Collecting more information about the marine environment is a “critical need” if people are to make informed decisions about seabed mining, said the Director General of the South Pacific Regional Environment Program


In Papua New Guinea the government has already issued a Mining Lease and Environmental Permit for experimental seabed mining, but that is premature according to the Director General of SPREP, David Sheppard.

Sheppard says there is a critical need for more baseline environmental data to be collected to enable Pacific countries to ensure informed decision making and strengthen the responsible management of their deep sea mineral resources.

Shappard also says mining companies like Canadian company Nautilus Minerals which holds the permit in PNG, need to do more scientific work to justify their mining plans.

“The companies themselves need to allocate money for independent scientific studies of the biodiversity and the environment in the deep sea. There is good understanding of the mineral deposits but we need to have the same level of information of the deep sea ecosystems where they occur".

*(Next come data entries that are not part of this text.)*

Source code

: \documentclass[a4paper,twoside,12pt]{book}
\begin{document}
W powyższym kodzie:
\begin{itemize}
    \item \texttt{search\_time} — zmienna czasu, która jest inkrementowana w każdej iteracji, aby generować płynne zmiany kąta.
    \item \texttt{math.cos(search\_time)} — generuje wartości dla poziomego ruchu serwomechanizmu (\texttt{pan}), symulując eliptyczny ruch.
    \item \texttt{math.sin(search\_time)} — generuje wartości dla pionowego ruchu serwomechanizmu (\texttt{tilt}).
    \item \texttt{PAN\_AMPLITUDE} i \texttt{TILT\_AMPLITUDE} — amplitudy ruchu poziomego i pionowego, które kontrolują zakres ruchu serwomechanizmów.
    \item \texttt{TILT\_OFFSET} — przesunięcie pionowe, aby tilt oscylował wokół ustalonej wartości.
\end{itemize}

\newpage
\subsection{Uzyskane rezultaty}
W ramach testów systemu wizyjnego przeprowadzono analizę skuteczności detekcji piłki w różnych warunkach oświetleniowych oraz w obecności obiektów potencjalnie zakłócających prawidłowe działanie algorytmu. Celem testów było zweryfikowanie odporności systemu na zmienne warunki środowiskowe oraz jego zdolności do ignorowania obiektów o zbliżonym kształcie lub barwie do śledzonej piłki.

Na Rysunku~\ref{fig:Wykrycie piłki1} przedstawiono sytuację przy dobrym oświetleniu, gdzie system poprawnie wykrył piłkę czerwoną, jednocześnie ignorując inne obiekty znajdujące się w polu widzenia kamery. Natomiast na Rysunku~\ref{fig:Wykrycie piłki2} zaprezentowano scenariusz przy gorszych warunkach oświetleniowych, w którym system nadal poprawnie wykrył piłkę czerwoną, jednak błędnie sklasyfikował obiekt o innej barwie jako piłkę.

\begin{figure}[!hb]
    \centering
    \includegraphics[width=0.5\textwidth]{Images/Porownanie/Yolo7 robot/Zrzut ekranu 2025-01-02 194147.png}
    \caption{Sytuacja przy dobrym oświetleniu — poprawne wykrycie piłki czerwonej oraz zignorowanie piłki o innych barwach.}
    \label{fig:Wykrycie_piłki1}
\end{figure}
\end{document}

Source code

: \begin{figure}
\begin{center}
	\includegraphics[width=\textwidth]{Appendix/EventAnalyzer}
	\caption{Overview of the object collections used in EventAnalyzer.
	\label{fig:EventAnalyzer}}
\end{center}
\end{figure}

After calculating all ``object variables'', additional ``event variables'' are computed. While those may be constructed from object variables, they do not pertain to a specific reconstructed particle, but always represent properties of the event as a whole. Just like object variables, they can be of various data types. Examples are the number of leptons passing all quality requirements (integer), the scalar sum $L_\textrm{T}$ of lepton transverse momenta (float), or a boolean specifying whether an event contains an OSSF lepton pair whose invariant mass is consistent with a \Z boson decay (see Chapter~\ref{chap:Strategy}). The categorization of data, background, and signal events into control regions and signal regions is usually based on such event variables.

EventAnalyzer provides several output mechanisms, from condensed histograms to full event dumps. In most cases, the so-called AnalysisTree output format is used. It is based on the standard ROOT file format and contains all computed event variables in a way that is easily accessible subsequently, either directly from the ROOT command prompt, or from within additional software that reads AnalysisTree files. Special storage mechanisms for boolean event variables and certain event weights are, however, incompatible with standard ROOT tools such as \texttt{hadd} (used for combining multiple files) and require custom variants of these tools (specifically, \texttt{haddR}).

Sheppard's comments were made during a regional workshop in the Cook Islands in January.

Sheppard also said seabed mining needs to be considered within the wider context of the marine environment and its resources.

“To date much of the discussion has been focussed on project level EIA but this needs to be done within a wider context of strategic plans and assessments such as marine spatial planning, cost benefit analysis and sustainability appraisals. We need to consider deep sea mining as only one of the potential uses of our ocean resources and consider it in an integrated way along other uses such as conservation, fisheries and tourism paying particular attention to accumulative impacts, setting acceptable thresholds, equity of benefits and long term sustainability.”

Sheppard emphasized the need to take a precautionary approach to experimental seabed mining, something the PNG government and its environment agency have manifestly failed to do.

“We need to proceed cautiously in line with the precautionary approach especially since this is an activity that has not been carried out anywhere in the world and ensure that public consultation and participation in decision making is at the core of this process.”